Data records
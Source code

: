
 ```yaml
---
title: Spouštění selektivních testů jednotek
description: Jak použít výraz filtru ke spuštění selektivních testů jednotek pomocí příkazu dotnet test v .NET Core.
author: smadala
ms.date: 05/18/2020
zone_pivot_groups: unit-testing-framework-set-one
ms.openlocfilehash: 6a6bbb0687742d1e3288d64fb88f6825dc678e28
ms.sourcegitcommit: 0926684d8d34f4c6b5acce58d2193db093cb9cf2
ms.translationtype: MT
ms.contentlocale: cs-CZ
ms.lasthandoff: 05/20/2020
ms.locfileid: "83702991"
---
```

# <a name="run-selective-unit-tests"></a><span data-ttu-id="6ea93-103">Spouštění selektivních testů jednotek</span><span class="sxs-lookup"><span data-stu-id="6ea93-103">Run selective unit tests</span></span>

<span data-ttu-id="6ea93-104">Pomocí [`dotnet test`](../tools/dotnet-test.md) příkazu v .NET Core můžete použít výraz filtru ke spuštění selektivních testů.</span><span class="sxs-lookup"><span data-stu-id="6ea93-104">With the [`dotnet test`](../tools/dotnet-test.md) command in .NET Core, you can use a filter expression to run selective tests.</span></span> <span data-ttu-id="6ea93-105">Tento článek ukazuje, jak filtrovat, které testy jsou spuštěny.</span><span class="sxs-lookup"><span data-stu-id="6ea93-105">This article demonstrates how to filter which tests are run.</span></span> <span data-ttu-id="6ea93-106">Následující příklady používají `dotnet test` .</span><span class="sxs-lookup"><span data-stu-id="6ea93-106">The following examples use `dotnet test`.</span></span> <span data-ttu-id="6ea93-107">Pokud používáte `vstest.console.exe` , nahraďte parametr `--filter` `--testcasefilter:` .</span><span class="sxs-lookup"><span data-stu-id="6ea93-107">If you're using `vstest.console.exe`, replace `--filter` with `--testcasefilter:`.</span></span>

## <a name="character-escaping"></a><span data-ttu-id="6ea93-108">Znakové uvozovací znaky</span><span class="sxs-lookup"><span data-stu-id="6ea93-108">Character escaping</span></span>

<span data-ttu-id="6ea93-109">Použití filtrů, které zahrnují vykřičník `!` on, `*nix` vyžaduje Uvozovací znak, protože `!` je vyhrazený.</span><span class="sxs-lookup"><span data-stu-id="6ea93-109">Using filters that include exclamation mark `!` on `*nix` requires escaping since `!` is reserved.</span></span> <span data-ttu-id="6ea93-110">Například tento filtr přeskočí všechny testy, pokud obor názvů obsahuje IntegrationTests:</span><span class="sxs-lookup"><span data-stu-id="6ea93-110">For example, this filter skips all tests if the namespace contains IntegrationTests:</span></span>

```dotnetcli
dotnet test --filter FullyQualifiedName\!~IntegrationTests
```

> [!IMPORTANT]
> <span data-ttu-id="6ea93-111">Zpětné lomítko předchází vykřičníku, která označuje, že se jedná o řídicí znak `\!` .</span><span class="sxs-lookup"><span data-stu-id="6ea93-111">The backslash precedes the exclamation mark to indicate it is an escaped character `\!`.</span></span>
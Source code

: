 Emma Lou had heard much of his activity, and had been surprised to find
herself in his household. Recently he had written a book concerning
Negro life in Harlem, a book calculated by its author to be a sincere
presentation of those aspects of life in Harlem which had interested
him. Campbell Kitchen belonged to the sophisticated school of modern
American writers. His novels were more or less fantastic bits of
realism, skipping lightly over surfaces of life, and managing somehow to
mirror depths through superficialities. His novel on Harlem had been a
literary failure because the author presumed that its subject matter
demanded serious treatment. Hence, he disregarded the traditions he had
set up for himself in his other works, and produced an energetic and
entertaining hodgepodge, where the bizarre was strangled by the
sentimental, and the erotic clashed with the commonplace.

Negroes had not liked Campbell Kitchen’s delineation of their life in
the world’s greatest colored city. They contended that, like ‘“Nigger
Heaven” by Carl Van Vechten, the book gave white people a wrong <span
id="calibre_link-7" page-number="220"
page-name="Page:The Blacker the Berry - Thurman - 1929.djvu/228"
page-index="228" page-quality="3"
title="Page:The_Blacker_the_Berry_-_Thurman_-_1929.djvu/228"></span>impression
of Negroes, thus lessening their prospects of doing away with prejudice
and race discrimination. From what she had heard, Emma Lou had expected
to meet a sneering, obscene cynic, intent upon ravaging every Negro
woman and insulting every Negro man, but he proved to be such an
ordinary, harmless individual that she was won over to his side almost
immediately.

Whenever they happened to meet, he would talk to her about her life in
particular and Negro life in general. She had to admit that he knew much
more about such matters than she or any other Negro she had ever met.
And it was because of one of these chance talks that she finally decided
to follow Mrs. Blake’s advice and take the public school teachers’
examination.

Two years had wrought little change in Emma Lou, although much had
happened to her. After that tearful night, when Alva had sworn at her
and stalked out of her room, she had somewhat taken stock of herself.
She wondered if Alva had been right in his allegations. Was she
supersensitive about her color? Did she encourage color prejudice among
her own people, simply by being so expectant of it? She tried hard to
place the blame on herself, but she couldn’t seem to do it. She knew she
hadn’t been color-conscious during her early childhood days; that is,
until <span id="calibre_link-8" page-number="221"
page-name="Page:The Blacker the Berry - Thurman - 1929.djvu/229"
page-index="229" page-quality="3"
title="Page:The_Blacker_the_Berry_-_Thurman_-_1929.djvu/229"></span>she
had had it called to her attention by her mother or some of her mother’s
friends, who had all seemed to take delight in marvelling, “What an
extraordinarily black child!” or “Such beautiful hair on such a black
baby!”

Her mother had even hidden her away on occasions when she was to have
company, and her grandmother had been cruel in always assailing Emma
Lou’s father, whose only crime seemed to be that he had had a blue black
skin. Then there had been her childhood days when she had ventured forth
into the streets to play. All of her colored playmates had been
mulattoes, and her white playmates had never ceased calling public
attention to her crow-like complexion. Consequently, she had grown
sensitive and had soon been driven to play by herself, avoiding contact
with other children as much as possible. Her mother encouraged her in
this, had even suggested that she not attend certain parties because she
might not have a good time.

## Required action
Using the records above, copy each line that contains "their".

## Reply
Negroes had not liked Campbell Kitchen’s delineation of their life in
of Negroes, thus lessening their prospects of doing away with prejudice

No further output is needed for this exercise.